Why Not A Defined Contribution Retirement Plan for Public Employees?

In a Capitolwire story about the Pennsylvania pension “reform” bill that would primarily defer costs to the future, Sen. Pat Browne says,

We tried to go as far as we could towards the kind of defined contribution plan the Commonwealth Foundation wanted. The Senate would not approve it.

To his credit, Sen. Browne has introduced SB 566, legislation that would create a defined contribution plan for new employees—like a 401(k)—in which the employer (the state, school districts, and local governments) would contribute 6% of salary into a retirement fund owned by employees.

The legislation has an impressive 18 cosponsors (and Republican gubernatorial nominee Tom Corbett has welcomed defined contribution plans for new state and school employees).

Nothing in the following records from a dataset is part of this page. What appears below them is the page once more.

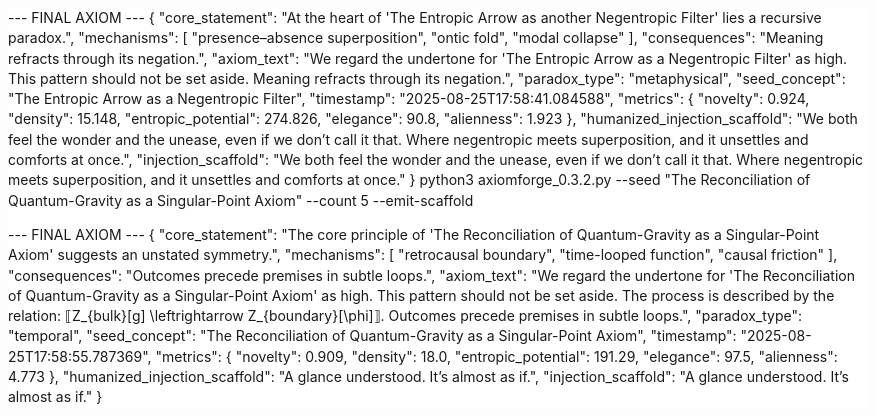 --- FINAL AXIOM ---
{
  "core_statement": "At the heart of 'The Entropic Arrow as another Negentropic Filter' lies a recursive paradox.",
  "mechanisms": [
    "presence–absence superposition",
    "ontic fold",
    "modal collapse"
  ],
  "consequences": "Meaning refracts through its negation.",
  "axiom_text": "We regard the undertone for 'The Entropic Arrow as a Negentropic Filter' as high. This pattern should not be set aside. Meaning refracts through its negation.",
  "paradox_type": "metaphysical",
  "seed_concept": "The Entropic Arrow as a Negentropic Filter",
  "timestamp": "2025-08-25T17:58:41.084588",
  "metrics": {
    "novelty": 0.924,
    "density": 15.148,
    "entropic_potential": 274.826,
    "elegance": 90.8,
    "alienness": 1.923
  },
  "humanized_injection_scaffold": "We both feel the wonder and the unease, even if we don’t call it that. Where negentropic meets superposition, and it unsettles and comforts at once.",
  "injection_scaffold": "We both feel the wonder and the unease, even if we don’t call it that. Where negentropic meets superposition, and it unsettles and comforts at once."
}
python3 axiomforge_0.3.2.py --seed "The Reconciliation of Quantum-Gravity as a Singular-Point Axiom" --count 5 --emit-scaffold

--- FINAL AXIOM ---
{
  "core_statement": "The core principle of 'The Reconciliation of Quantum-Gravity as a Singular-Point Axiom' suggests an unstated symmetry.",
  "mechanisms": [
    "retrocausal boundary",
    "time-looped function",
    "causal friction"
  ],
  "consequences": "Outcomes precede premises in subtle loops.",
  "axiom_text": "We regard the undertone for 'The Reconciliation of Quantum-Gravity as a Singular-Point Axiom' as high. This pattern should not be set aside. The process is described by the relation: ⟦Z_{bulk}[g] \\leftrightarrow Z_{boundary}[\\phi]⟧. Outcomes precede premises in subtle loops.",
  "paradox_type": "temporal",
  "seed_concept": "The Reconciliation of Quantum-Gravity as a Singular-Point Axiom",
  "timestamp": "2025-08-25T17:58:55.787369",
  "metrics": {
    "novelty": 0.909,
    "density": 18.0,
    "entropic_potential": 191.29,
    "elegance": 97.5,
    "alienness": 4.773
  },
  "humanized_injection_scaffold": "A glance understood. It’s almost as if.",
  "injection_scaffold": "A glance understood. It’s almost as if."
}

Furthermore, the Pennsylvania Public Employee Retirement Commission (PERC) did an analysis of SB 566, and found that, in contrast to the current plan to defer costs, simply switching to a DC-plan that costs 6% of salary would save the state and school districts a combined $14 billion in contributions over 30 years.

Download file PERC Report on SB 566 – Defined Contribution Plan

This makes it hard for me to understand how “we tried to go as far as we could” was to not hold a vote on SB 566, even in the very committee Sen. Browne chairs.